Collected data:
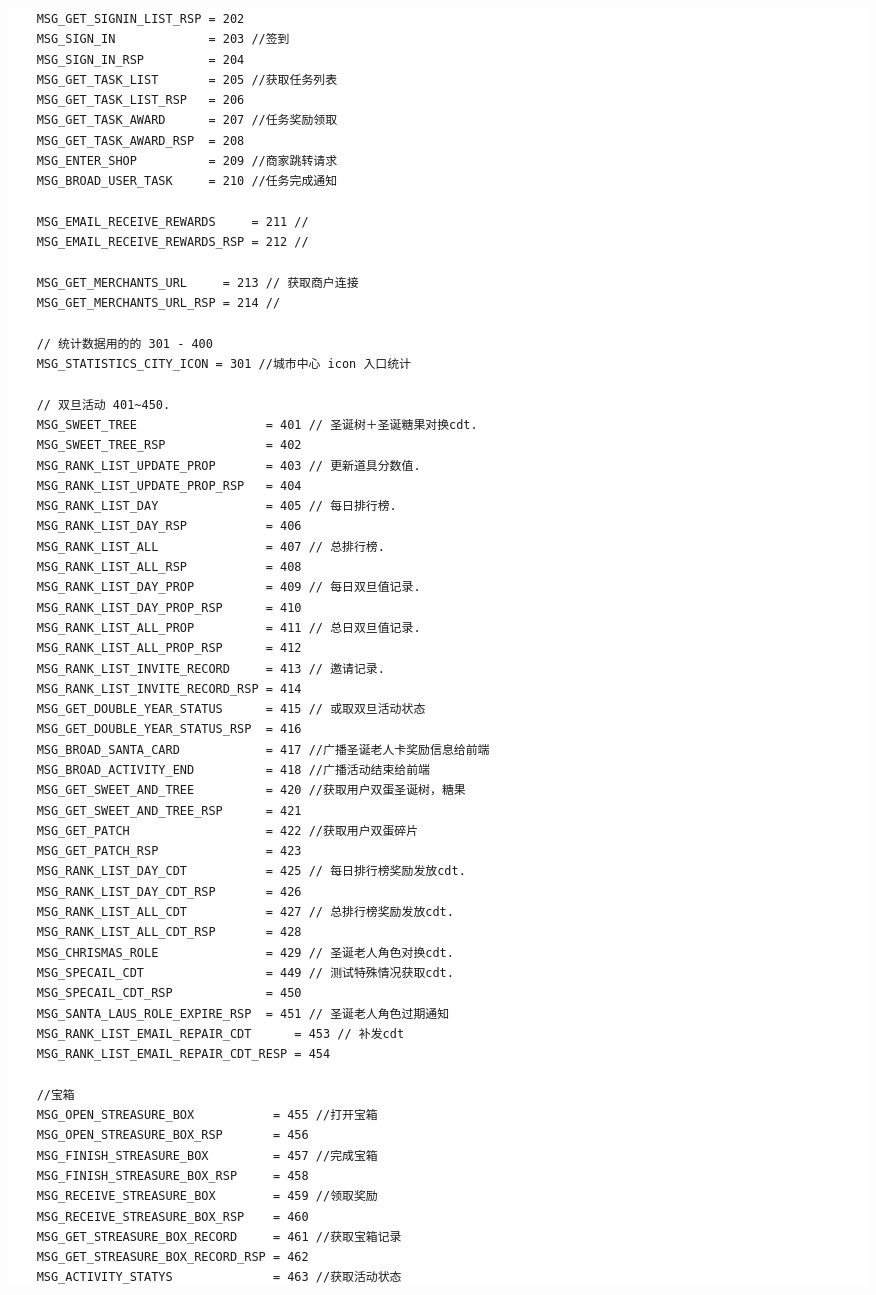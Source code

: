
 ```golang
	MSG_GET_SIGNIN_LIST_RSP = 202
	MSG_SIGN_IN             = 203 //签到
	MSG_SIGN_IN_RSP         = 204
	MSG_GET_TASK_LIST       = 205 //获取任务列表
	MSG_GET_TASK_LIST_RSP   = 206
	MSG_GET_TASK_AWARD      = 207 //任务奖励领取
	MSG_GET_TASK_AWARD_RSP  = 208
	MSG_ENTER_SHOP          = 209 //商家跳转请求
	MSG_BROAD_USER_TASK     = 210 //任务完成通知

	MSG_EMAIL_RECEIVE_REWARDS     = 211 //
	MSG_EMAIL_RECEIVE_REWARDS_RSP = 212 //

	MSG_GET_MERCHANTS_URL     = 213 // 获取商户连接
	MSG_GET_MERCHANTS_URL_RSP = 214 //

	// 统计数据用的的 301 - 400
	MSG_STATISTICS_CITY_ICON = 301 //城市中心 icon 入口统计

	// 双旦活动 401~450.
	MSG_SWEET_TREE                  = 401 // 圣诞树＋圣诞糖果对换cdt.
	MSG_SWEET_TREE_RSP              = 402
	MSG_RANK_LIST_UPDATE_PROP       = 403 // 更新道具分数值.
	MSG_RANK_LIST_UPDATE_PROP_RSP   = 404
	MSG_RANK_LIST_DAY               = 405 // 每日排行榜.
	MSG_RANK_LIST_DAY_RSP           = 406
	MSG_RANK_LIST_ALL               = 407 // 总排行榜.
	MSG_RANK_LIST_ALL_RSP           = 408
	MSG_RANK_LIST_DAY_PROP          = 409 // 每日双旦值记录.
	MSG_RANK_LIST_DAY_PROP_RSP      = 410
	MSG_RANK_LIST_ALL_PROP          = 411 // 总日双旦值记录.
	MSG_RANK_LIST_ALL_PROP_RSP      = 412
	MSG_RANK_LIST_INVITE_RECORD     = 413 // 邀请记录.
	MSG_RANK_LIST_INVITE_RECORD_RSP = 414
	MSG_GET_DOUBLE_YEAR_STATUS      = 415 // 或取双旦活动状态
	MSG_GET_DOUBLE_YEAR_STATUS_RSP  = 416
	MSG_BROAD_SANTA_CARD            = 417 //广播圣诞老人卡奖励信息给前端
	MSG_BROAD_ACTIVITY_END          = 418 //广播活动结束给前端
	MSG_GET_SWEET_AND_TREE          = 420 //获取用户双蛋圣诞树，糖果
	MSG_GET_SWEET_AND_TREE_RSP      = 421
	MSG_GET_PATCH                   = 422 //获取用户双蛋碎片
	MSG_GET_PATCH_RSP               = 423
	MSG_RANK_LIST_DAY_CDT           = 425 // 每日排行榜奖励发放cdt.
	MSG_RANK_LIST_DAY_CDT_RSP       = 426
	MSG_RANK_LIST_ALL_CDT           = 427 // 总排行榜奖励发放cdt.
	MSG_RANK_LIST_ALL_CDT_RSP       = 428
	MSG_CHRISMAS_ROLE               = 429 // 圣诞老人角色对换cdt.
	MSG_SPECAIL_CDT                 = 449 // 测试特殊情况获取cdt.
	MSG_SPECAIL_CDT_RSP             = 450
	MSG_SANTA_LAUS_ROLE_EXPIRE_RSP  = 451 // 圣诞老人角色过期通知
	MSG_RANK_LIST_EMAIL_REPAIR_CDT      = 453 // 补发cdt
	MSG_RANK_LIST_EMAIL_REPAIR_CDT_RESP = 454

	//宝箱
	MSG_OPEN_STREASURE_BOX           = 455 //打开宝箱
	MSG_OPEN_STREASURE_BOX_RSP       = 456
	MSG_FINISH_STREASURE_BOX         = 457 //完成宝箱
	MSG_FINISH_STREASURE_BOX_RSP     = 458
	MSG_RECEIVE_STREASURE_BOX        = 459 //领取奖励
	MSG_RECEIVE_STREASURE_BOX_RSP    = 460
	MSG_GET_STREASURE_BOX_RECORD     = 461 //获取宝箱记录
	MSG_GET_STREASURE_BOX_RECORD_RSP = 462
	MSG_ACTIVITY_STATYS              = 463 //获取活动状态
```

__Instructions to follow__. The reply must contain every entry above, exactly as written, and none of the pictures.

__Completed task__.
Source code

:
 ```golang
	MSG_GET_SIGNIN_LIST_RSP = 202
	MSG_SIGN_IN             = 203 //签到
	MSG_SIGN_IN_RSP         = 204
	MSG_GET_TASK_LIST       = 205 //获取任务列表
	MSG_GET_TASK_LIST_RSP   = 206
	MSG_GET_TASK_AWARD      = 207 //任务奖励领取
	MSG_GET_TASK_AWARD_RSP  = 208
	MSG_ENTER_SHOP          = 209 //商家跳转请求
	MSG_BROAD_USER_TASK     = 210 //任务完成通知

	MSG_EMAIL_RECEIVE_REWARDS     = 211 //
	MSG_EMAIL_RECEIVE_REWARDS_RSP = 212 //

	MSG_GET_MERCHANTS_URL     = 213 // 获取商户连接
	MSG_GET_MERCHANTS_URL_RSP = 214 //

	// 统计数据用的的 301 - 400
	MSG_STATISTICS_CITY_ICON = 301 //城市中心 icon 入口统计

	// 双旦活动 401~450.
	MSG_SWEET_TREE                  = 401 // 圣诞树＋圣诞糖果对换cdt.
	MSG_SWEET_TREE_RSP              = 402
	MSG_RANK_LIST_UPDATE_PROP       = 403 // 更新道具分数值.
	MSG_RANK_LIST_UPDATE_PROP_RSP   = 404
	MSG_RANK_LIST_DAY               = 405 // 每日排行榜.
	MSG_RANK_LIST_DAY_RSP           = 406
	MSG_RANK_LIST_ALL               = 407 // 总排行榜.
	MSG_RANK_LIST_ALL_RSP           = 408
	MSG_RANK_LIST_DAY_PROP          = 409 // 每日双旦值记录.
	MSG_RANK_LIST_DAY_PROP_RSP      = 410
	MSG_RANK_LIST_ALL_PROP          = 411 // 总日双旦值记录.
	MSG_RANK_LIST_ALL_PROP_RSP      = 412
	MSG_RANK_LIST_INVITE_RECORD     = 413 // 邀请记录.
	MSG_RANK_LIST_INVITE_RECORD_RSP = 414
	MSG_GET_DOUBLE_YEAR_STATUS      = 415 // 或取双旦活动状态
	MSG_GET_DOUBLE_YEAR_STATUS_RSP  = 416
	MSG_BROAD_SANTA_CARD            = 417 //广播圣诞老人卡奖励信息给前端
	MSG_BROAD_ACTIVITY_END          = 418 //广播活动结束给前端
	MSG_GET_SWEET_AND_TREE          = 420 //获取用户双蛋圣诞树，糖果
	MSG_GET_SWEET_AND_TREE_RSP      = 421
	MSG_GET_PATCH                   = 422 //获取用户双蛋碎片
	MSG_GET_PATCH_RSP               = 423
	MSG_RANK_LIST_DAY_CDT           = 425 // 每日排行榜奖励发放cdt.
	MSG_RANK_LIST_DAY_CDT_RSP       = 426
	MSG_RANK_LIST_ALL_CDT           = 427 // 总排行榜奖励发放cdt.
	MSG_RANK_LIST_ALL_CDT_RSP       = 428
	MSG_CHRISMAS_ROLE               = 429 // 圣诞老人角色对换cdt.
	MSG_SPECAIL_CDT                 = 449 // 测试特殊情况获取cdt.
	MSG_SPECAIL_CDT_RSP             = 450
	MSG_SANTA_LAUS_ROLE_EXPIRE_RSP  = 451 // 圣诞老人角色过期通知
	MSG_RANK_LIST_EMAIL_REPAIR_CDT      = 453 // 补发cdt
	MSG_RANK_LIST_EMAIL_REPAIR_CDT_RESP = 454

	//宝箱
	MSG_OPEN_STREASURE_BOX           = 455 //打开宝箱
	MSG_OPEN_STREASURE_BOX_RSP       = 456
	MSG_FINISH_STREASURE_BOX         = 457 //完成宝箱
	MSG_FINISH_STREASURE_BOX_RSP     = 458
	MSG_RECEIVE_STREASURE_BOX        = 459 //领取奖励
	MSG_RECEIVE_STREASURE_BOX_RSP    = 460
	MSG_GET_STREASURE_BOX_RECORD     = 461 //获取宝箱记录
	MSG_GET_STREASURE_BOX_RECORD_RSP = 462
	MSG_ACTIVITY_STATYS              = 463 //获取活动状态
```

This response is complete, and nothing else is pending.